Лицо у дочери было белое.
– Где письмо? – спросил Василий Гаврилович у Светы и Наташи. – Куда она дела письмо?
– Под подушкой глянь! – отозвалась Наташа.
Василий Гаврилович запустил руку под подушку, выгреб оттуда все бумаги. Галя не реагировала. Оба конверта отбросил и впился в листок. Потом ринулся из комнаты.
– Зина, беда! Ивана убили! Галя отравилась!
– Как? Что? Какого Ивана? – схватилась мать с постели. – Галя?
Василий Гаврилович кинулся к телефону, Зинаида Дмитриевна и Алеша – в комнату девчат.
Врач осмотрел, расспросил, успокоил:
– Мне кажется, она полностью очистила желудок… Но ничего, все равно возьмем с собой, промоем… Вы вовремя хватились!
Зинаида Дмитриевна уехала с дочерью в больницу. Оставшиеся не спали долго, сидели скорбно в комнате у девчат. Света с Наташей плакали… Решено было со свадьбой повременить. Не до свадьбы!
Утром поднялись рано, ждали звонка от матери. Терпения не хватило, стали сами звонить. Не успели дозвониться, пришла Зинаида Дмитриевна.
– Как Галя?! – кинулись к ней, окружили.
– Уснула… Врач говорит, нервное потрясение у нее сильное, спать будет долго!.. Вот письмо ей, в почтовом ящике сейчас взяла!.. – вынула мать конверт из сумки.
– Это же Егоркин! – выхватила конверт Наташа. – Почерк его! Я знаю! – и впилась в конверт глазами. – Распечатать?
– Давай! – махнул рукой отец.
Все с надеждой и нетерпением смотрели, как дрожащими руками распечатывает конверт Наташа. У всех в голове было одно: когда отправлено это письмо – до вчерашнего или после.
– Дай я! – не выдержал Алеша.
– Уйди! – отмахнулась сестра, вытянула три исписанных с обеих сторон листка, нашла начало и стала читать: – «Галенька, милая! Я знаю, ты сердишься на меня. Больше двух недель от меня ни звука. Ты прочтешь письмо это, простишь меня и перестанешь сердиться… Нас перебросили в другое место, и секунды там не было, чтобы ручку взять в руки, но я писал тебе письма каждый день, писал про себя, а потом… потом я в госпиталь попал…» Живой! Живой! – завопила Наташа, подпрыгивая на месте.

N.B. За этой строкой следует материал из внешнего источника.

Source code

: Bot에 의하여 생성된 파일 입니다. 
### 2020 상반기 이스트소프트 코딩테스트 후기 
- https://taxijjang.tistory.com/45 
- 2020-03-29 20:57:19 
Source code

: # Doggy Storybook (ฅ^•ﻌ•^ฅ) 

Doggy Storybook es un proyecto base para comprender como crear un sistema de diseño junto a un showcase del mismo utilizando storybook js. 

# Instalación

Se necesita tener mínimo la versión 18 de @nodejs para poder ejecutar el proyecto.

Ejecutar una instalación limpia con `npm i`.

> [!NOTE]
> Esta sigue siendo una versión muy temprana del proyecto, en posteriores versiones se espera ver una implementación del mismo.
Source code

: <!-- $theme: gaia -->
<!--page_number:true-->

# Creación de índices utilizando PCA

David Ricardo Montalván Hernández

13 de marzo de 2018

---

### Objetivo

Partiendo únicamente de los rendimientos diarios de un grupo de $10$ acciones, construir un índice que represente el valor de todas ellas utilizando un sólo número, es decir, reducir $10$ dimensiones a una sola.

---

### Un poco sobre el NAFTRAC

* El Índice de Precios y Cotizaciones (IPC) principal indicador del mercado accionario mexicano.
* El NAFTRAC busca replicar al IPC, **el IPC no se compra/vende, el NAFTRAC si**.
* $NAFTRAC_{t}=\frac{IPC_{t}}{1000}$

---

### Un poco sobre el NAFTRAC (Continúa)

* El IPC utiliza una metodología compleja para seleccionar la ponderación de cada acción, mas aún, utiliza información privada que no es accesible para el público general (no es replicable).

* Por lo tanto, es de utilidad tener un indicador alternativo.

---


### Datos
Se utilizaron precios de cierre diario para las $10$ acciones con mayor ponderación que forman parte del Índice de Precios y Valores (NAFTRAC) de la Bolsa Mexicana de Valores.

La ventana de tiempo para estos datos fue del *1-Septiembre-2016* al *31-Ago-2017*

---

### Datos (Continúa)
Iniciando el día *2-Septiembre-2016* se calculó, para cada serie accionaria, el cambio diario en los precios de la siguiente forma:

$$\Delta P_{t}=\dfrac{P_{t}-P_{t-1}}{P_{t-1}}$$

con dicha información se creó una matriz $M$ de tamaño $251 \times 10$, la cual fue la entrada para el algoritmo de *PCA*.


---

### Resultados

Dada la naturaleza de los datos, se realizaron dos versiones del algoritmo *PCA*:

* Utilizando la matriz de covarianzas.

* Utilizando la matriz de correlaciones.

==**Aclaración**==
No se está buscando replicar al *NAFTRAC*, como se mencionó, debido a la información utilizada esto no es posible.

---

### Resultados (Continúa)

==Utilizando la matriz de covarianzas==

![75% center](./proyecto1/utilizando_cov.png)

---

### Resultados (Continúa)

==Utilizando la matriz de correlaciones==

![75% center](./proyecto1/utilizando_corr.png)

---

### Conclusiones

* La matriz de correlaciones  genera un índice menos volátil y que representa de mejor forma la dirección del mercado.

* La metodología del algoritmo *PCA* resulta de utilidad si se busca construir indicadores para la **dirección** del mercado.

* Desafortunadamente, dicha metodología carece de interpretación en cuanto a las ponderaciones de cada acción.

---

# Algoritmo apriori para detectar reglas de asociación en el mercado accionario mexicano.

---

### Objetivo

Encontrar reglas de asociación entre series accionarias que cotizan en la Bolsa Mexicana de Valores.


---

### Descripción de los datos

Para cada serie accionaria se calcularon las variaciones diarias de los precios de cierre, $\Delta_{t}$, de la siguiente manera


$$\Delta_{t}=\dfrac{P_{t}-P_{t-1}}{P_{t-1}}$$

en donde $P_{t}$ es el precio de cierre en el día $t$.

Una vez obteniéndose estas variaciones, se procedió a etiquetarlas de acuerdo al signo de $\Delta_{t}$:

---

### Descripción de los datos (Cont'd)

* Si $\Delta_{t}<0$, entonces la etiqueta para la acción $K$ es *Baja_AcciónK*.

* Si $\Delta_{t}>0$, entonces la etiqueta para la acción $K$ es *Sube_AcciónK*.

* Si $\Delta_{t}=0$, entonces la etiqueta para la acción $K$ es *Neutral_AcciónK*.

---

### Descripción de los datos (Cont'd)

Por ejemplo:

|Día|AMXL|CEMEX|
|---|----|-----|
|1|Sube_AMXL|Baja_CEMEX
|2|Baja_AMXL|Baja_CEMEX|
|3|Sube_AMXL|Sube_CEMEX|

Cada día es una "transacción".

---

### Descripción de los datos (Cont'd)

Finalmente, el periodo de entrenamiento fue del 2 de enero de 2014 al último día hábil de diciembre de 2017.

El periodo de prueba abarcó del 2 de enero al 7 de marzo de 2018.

– Дальше, дальше давай! – одернул ее нетерпеливо Алеша.
– «…Потом я в госпиталь попал, где и сейчас нахожусь, и врач говорит, что еще больше месяца меня здесь продержат. Из госпиталя я тебе тоже не сразу пишу, не получилось сразу… Хочу похвастаться: слышал я, что к ордену меня представили, но это только пока слухи. Напишу, когда узнаю точно… Галечка, милая! Есть у меня предчувствие, что скоро я обниму тебя…» Угу-гу, угу-гу, угу-гу, – промычала дальше Наташа и сказала, сворачивая листок: – А дальше не для вас написано! Повезу Гале!
В понедельник Галю выписали из больницы. На другой день Алеша со Светой расписались в деревне и позвонили Харитонову, что готовы выехать.
– Выезжайте! – ответил он. – Квартира вас ждет!
Галя упросила мать с отцом отпустить ее с братом в Куйбышев, захотела провести там остаток отпуска. Они согласились, пусть развеется. Вернется, расскажет, как Алеша со Светой устроились, что это за квартира у них такая подозрительно скороспелая. Свою квартиру Василий Гаврилович с Зинаидой Дмитриевной тринадцать лет ждали, очередь огромную выстояли. А тут едут в чужой город и сразу в свою квартиру. Коммунизм на пороге, что ли? Не верилось что-то Василию Гавриловичу и Зинаиде Дмитриевне. Не заливает ли Харитонов? Может, не квартира, а халупа какая, в которой жить нормально нельзя.